= Jane Barus =

Jane Ellen (Garey) Barus (1892 - August 9, 1977) was a civil rights leader and suffrage advocate. Barus served as a delegate to New Jersey's 1947 Constitutional Convention, which drafted the constitution in current use (as of 2015). She also led activities to promote social justice and reform of municipal services.

==Early life and education==
Born Jane Garey in Kansas City, Missouri, she grew up in South Orange, New Jersey. Barus graduated in 1909 from the Beard School (now Morristown-Beard School) in Orange, New Jersey. She then completed her bachelor's degree in psychology at Smith College in Northampton, Massachusetts in 1913 and received induction into Phi Beta Kappa society. After graduating, Barus taught mathematics to students at Miss Beard's School. She received her master's degree in educational psychology from New York University in Manhattan in 1942.

==New Jersey Constitutional Convention==
Barus served as one of eight woman delegates to the 1947 Constitutional Convention held in New Jersey. She represented Essex County and served as Secretary of the convention's Committee on the Executive, Militia, and Civil Officers.
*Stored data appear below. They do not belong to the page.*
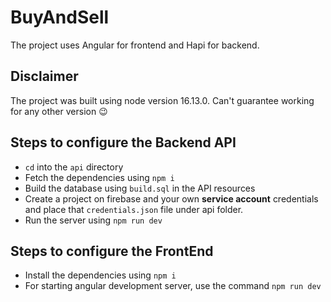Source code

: # BuyAndSell

The project uses Angular for frontend and Hapi for backend.

## Disclaimer

The project was built using node version 16.13.0. Can't guarantee working for any other version 😉

## Steps to configure the Backend API

- `cd` into the `api` directory
- Fetch the dependencies using `npm i`
- Build the database using `build.sql` in the API resources
- Create a project on firebase and your own **service account** credentials and place that `credentials.json` file under api folder.
- Run the server using `npm run dev`

## Steps to configure the FrontEnd

- Install the dependencies using `npm i`
- For starting angular development server, use the command `npm run dev`
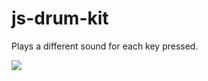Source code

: # js-drum-kit

Plays a different sound for each key pressed.

![](https://i.ibb.co/VwN4X6J/js-drum-kit.gif)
The convention drafted the currently adopted New Jersey State Constitution, which voters ratified on November 4, 1947.

==Social justice and reform activities==
Barus led activities to promote social justice in Northern New Jersey and reform municipal services. Some of her activities are:

Women's suffrage and justice system reform

Barus served as president of the New Jersey League of Women Voters (1943-1947), and she chaired the Nominations Committee of the national League of Women Voters. In 1957, Barus founded the New Jersey Association of Correction to advocate for prison reform and promote social justice and human dignity in criminal justice programs. She also served on the State Juvenile Court Revision Committee to promote similar goals for young offenders.

Housing and municipal needs

Barus served on New Jersey state commissions that studied needs of people with chronic illness and explored programs for emergency rations. She served as vice chair of the Citizen's State Committee on Municipal Government and as a member of the Essex County Council against Discrimination. Barus also helped establish a book distribution program for underprivileged children in Newark, New Jersey. In 1937, she chaired the Mayor's Committee on Housing in Montclair, New Jersey. Barus then chaired the Montclair Housing Authority from 1938 to 1943.

==Legacy==

The New Jersey Historical Society, a museum and state historical society in Newark, New Jersey, houses papers, photographs, and correspondences of Jane Barus (1947-1977). The collection focuses on her work as an activist with the League of Women Voters, delegate to the New Jersey Constitutional Convention, and prison reformer.